E o ar com cheiro da terra molhada e um arco-íris, com seu pote de ouro, bem no fim.
Daria-lhe ainda uma festa de aniversário coalhada de balões coloridos num dia ensolarado, bem no começo da primavera.
E um bolo de chocolate com uma vela numeral em cima, e um coral de amiguinhos do peito, puxando um desafinado mas, entusiasmado, ‘parabéns’.
Mas os tempos mudaram, eu sei.
E hoje só se fala em videogames, bicicletas cibernéticas, rollerblades, Ipods, celulares, roupas de grife, viagens a Disney e bonecos de super-heróis, daqueles que lançam raios laser de seus olhos.
Não existe nada de errado nisto.
Mudaram os tempos e as prendas que damos aos meninos.
O que não podemos mudar é aquilo que acredito ser o presente maior.
No meu relicário, que é onde guardo as coisas de maior valor, estão o respeito e a admiração por um cara que sempre me deu muito mais do que pôde dar:
O amor pelo filho, esse sim, é um presente que dura para sempre. Herdei do meu como lição.
O resto, todo o resto, também é importante.
Mas é coisa menor.
Bem menor.
Grande é a infância.



Ilustração, "Infância", quadro de Marina Jardim.

29 comments:

Anonymous said...

puxa! alguma coisa aconteceu em meu coração ao ler esta cronica...senti de volta a certeza de que fui feliz e que sabia...

tudo de bom aos meninos.

beijo

Unknown said...

Todos juntos dão recordações.
Uma forma de motivar você a fazer poemas.
Beijos!

MA FERREIRA said...

Olá!!

Logo que entrei no teu blog me encantei com o quadro que emoldura a tua cronica.

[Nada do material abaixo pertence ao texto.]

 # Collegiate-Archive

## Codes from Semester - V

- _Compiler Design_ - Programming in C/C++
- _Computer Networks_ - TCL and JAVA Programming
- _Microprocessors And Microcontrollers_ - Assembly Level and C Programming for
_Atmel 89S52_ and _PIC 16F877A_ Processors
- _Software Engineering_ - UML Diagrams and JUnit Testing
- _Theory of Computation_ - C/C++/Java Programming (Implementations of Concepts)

O que dar para um menino no dia do seu aniversário neste mundo contemporâneo, onde o possuir parece ter uma importancia muito maior que o ser?

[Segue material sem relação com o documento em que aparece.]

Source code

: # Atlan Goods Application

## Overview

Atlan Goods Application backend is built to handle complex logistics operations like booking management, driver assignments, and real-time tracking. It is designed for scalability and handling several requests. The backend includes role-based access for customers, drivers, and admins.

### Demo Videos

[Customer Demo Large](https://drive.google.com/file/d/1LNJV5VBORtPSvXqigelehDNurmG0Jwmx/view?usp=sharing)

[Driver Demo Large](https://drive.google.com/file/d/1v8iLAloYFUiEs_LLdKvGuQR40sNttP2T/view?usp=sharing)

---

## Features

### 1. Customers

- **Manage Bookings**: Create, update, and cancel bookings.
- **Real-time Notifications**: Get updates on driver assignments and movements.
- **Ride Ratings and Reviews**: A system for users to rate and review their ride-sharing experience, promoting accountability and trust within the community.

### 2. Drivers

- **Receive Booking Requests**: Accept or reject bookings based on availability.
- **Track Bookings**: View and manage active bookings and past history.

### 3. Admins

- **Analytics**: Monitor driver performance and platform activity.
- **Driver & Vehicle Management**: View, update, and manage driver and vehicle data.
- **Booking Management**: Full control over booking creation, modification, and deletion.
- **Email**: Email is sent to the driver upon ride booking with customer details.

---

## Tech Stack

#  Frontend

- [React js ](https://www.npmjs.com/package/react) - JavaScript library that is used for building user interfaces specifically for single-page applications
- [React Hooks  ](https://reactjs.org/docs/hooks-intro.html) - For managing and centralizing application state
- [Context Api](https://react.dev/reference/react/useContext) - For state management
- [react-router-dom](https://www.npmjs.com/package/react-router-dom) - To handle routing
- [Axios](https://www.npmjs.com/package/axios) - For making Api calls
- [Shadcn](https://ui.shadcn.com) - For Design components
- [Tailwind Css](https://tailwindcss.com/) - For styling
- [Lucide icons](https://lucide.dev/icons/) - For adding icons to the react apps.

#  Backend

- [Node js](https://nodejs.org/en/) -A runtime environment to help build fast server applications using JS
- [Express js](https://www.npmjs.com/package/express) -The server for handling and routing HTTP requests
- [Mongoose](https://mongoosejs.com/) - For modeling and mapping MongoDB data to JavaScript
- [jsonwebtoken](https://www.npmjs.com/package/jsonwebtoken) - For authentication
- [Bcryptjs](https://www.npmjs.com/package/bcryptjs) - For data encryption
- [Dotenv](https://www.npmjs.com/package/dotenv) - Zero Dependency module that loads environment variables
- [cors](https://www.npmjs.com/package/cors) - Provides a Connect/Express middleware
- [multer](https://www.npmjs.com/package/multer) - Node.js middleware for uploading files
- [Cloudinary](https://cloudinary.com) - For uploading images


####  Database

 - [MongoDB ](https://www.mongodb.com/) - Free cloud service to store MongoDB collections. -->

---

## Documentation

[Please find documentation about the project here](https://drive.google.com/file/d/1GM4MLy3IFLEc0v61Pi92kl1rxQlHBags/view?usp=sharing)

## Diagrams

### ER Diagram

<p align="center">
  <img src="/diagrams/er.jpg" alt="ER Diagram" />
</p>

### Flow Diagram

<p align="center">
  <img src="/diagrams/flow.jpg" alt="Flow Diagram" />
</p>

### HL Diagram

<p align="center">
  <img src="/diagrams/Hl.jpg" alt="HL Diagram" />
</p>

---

Não sei o que daria...mas acho que uma vara de pescar seria um bom presente!!

Um abraço, parabéns pelo seu DOM!!

Primeira Pessoa said...

Dam,
fico muito feliz que tenha gostado.
Marina Jardim é uma das maiores pintoras do Brasil.
Ela é um dos segredos mais bem guardados do Brasil.

Beijão do

Roberto.

Primeira Pessoa said...

Janice,
poema é pra gente mais gabaritada.
Quem dera a mim, soubesse escrever poemas.
Escrevesse, seria mais feliz.

beijão do

r.

Primeira Pessoa said...

margoh,
foi, é e será...
uma pessoa sensível como você merece esse estado constante.

fico feliz que minha croniquetas tenha desperto boas recordações em você.

beijão do

roberto.

marlene edir severino said...

Ai que coisa mais linda essa tua escrita, Roberto!
E me remete sempre a minha infância:
pobre de presentes de aniversário, mas com todas essas riquezas que escreveu, tão sinceras e amorosas.

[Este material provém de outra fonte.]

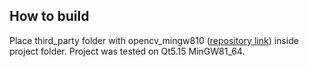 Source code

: ## How to build
Place third_party folder with opencv_mingw810 ([repository link](https://github.com/layxproud/third_party)) inside project folder.
Project was tested on Qt5.15 MinGW81_64.
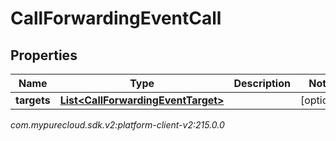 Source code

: # CallForwardingEventCall


## Properties

| Name | Type | Description | Notes |
| ------------ | ------------- | ------------- | ------------- |
| **targets** | [**List&lt;CallForwardingEventTarget&gt;**](CallForwardingEventTarget) |  |  [optional] |




_com.mypurecloud.sdk.v2:platform-client-v2:215.0.0_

Além dos meninos, fui presenteada aqui, nesse sábado com cara chuvosa.

Carinhoso abraço!

Primeira Pessoa said...

marlene,
no que eu crescia, achava que presente era aquilo mesmo (e tão somente isto) e presença de pai e mãe.
não tive a alegria de um filho,
mas tive três lindas meninas.
a as duas pequenas me pedem maravilhas eletrônicas, videogames, essas coisas... como se eu fosse um jetson.
reluto. mas dou. não tô me queixando (acho!)

beijão do

r.

Reginagato said...

Excelente! Revejo-me nisso tudo,todos os detalhes.Brasileiros e Portugueses mesmas raízes,tradições e sentimentos.Faço votos que sejamos cada vez mais unidos. Seremos uma grande marca cultural no Mundo.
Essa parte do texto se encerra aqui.